Gesichter, die schön sind, die eine eigene Geschichte erzählen,
die angespannte Konzentration vermitteln, bleiben für mein
Verständnis allenfalls zwei Minuten interessant. Danach erzählen
die Bilder nichts mehr und die Aufmerksamkeit lässt nach.
Wenn man nun allein der Musik zuhören würde, dann hätte
sich zwar der Film erübrigt, doch hätte dies zumindest
eine gewisse Berechtigung. Doch so funktioniert der Zuschauer
nicht. Es ist nämlich so, dass der Augensinn den Ohrensinn
überdeckt. Also schaut man weiter zu, erfährt visuell
nichts Neues und überhört zugleich die Musik. So arbeite
ich ständig daran, die Bilder so zu gestalten, so zu schneiden,
dass der Hörsinn immer wieder wachgerüttelt wird.
nmz: Und welche Mittel wendest du dafür an?

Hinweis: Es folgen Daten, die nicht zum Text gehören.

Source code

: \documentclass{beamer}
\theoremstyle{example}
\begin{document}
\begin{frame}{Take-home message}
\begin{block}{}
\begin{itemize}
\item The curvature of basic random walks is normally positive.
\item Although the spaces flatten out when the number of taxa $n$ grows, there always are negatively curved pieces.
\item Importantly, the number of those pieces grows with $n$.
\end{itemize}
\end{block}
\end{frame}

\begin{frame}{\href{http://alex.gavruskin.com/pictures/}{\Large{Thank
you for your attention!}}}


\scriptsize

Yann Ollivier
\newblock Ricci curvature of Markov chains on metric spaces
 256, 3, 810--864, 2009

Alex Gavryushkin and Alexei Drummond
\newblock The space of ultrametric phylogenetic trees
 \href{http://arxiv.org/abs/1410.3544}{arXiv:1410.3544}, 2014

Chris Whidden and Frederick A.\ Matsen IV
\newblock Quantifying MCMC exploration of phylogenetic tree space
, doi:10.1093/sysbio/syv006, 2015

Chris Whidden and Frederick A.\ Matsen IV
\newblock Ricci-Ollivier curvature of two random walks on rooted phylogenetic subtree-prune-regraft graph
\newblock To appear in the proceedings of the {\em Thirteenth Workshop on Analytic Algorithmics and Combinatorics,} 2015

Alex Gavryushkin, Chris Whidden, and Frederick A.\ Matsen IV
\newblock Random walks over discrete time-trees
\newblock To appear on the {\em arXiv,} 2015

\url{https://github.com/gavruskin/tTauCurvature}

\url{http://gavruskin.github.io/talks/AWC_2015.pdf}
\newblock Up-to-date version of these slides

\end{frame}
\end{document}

Aumüller: Es geht um eine Multiperspektivität,
die sich der Musik immer wieder von anderen Seiten annähert.
Ich kann durch Schnitte das Auge irritieren, ich kann durch Einstellungen
die Konzentration des Hörens herausfordern, ich kann die
Musik in ihrer Dynamik, in ihrer Emotionalität oder in ihrem
energetischen Verlauf unterstützen oder brechen. All diese
Mittel aber sind nur ehrlich und damit letzlich wirksam, wenn
sie mit der Musik, mit der Person des Komponisten korrespondieren.
Was als Film dabei heraus kommt, ist deswegen immer sehr verschieden.
Sein Gelingen hängt davon ab, wie intensiv er sich mit dem
Gegenstand, also der Musik verbindet. Ein Schema gibt es nicht.
Aber die schematisch-wissenschaftlichen Rundfunksendungen, die
immer zwischen erläuterndem Text und Musikbeispiel abwechseln,
waren mir ohnehin schon immer fremd.